[Collected data]
□ □ □ □ □

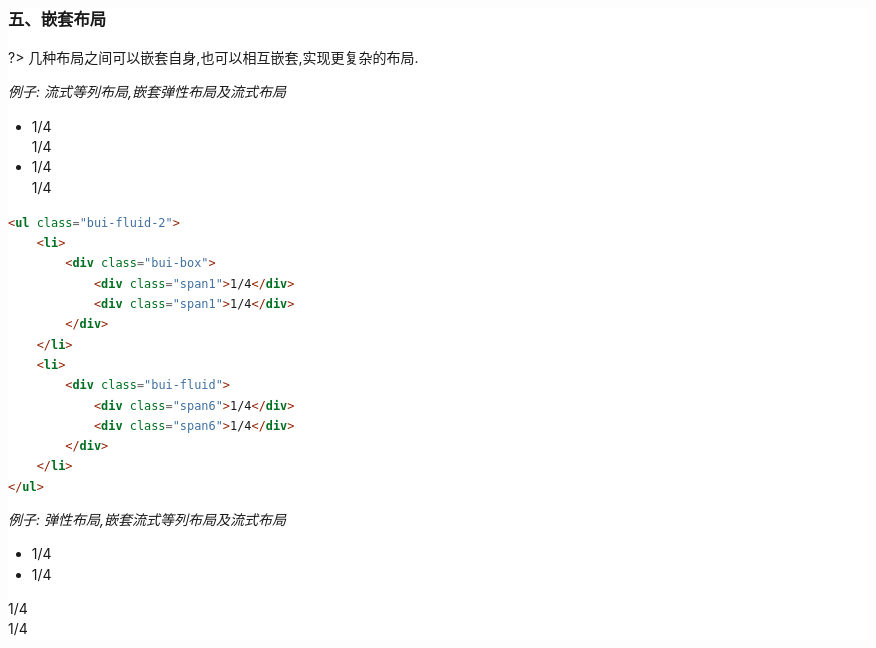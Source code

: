 
### 五、嵌套布局

?> 几种布局之间可以嵌套自身,也可以相互嵌套,实现更复杂的布局.

*例子: 流式等列布局,嵌套弹性布局及流式布局*

<ul class="bui-fluid-space-2">
    <li class="primary">
        <div class="bui-box">
            <div class="span1 round danger">1/4</div>
            <div class="span1 round warning">1/4</div>
        </div>
    </li>
    <li class="primary">
        <div class="bui-fluid">
            <div class="span6 round danger">1/4</div>
            <div class="span6 round warning">1/4</div>
        </div>
    </li>
</ul>

```html
<ul class="bui-fluid-2">
    <li>
        <div class="bui-box">
            <div class="span1">1/4</div>
            <div class="span1">1/4</div>
        </div>
    </li>
    <li>
        <div class="bui-fluid">
            <div class="span6">1/4</div>
            <div class="span6">1/4</div>
        </div>
    </li>
</ul>
```

*例子: 弹性布局,嵌套流式等列布局及流式布局*

<div class="bui-box">
    <div class="span1 primary">
        <ul class="bui-fluid-2">
            <li class="round danger">1/4</li>
            <li class="round warning">1/4</li>
        </ul>
    </div>
    <div class="span1 primary">
        <div class="bui-fluid">
            <div class="span6 round danger">1/4</div>
            <div class="span6 round warning">1/4</div>
        </div>
    </div>
</div>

□ □ □ □ □

- Prompt
The lines above that hold the word "danger" are the ones to copy.

- Exercise answer
            <div class="span1 round danger">1/4</div>
            <div class="span6 round danger">1/4</div>
            <li class="round danger">1/4</li>
            <div class="span6 round danger">1/4</div>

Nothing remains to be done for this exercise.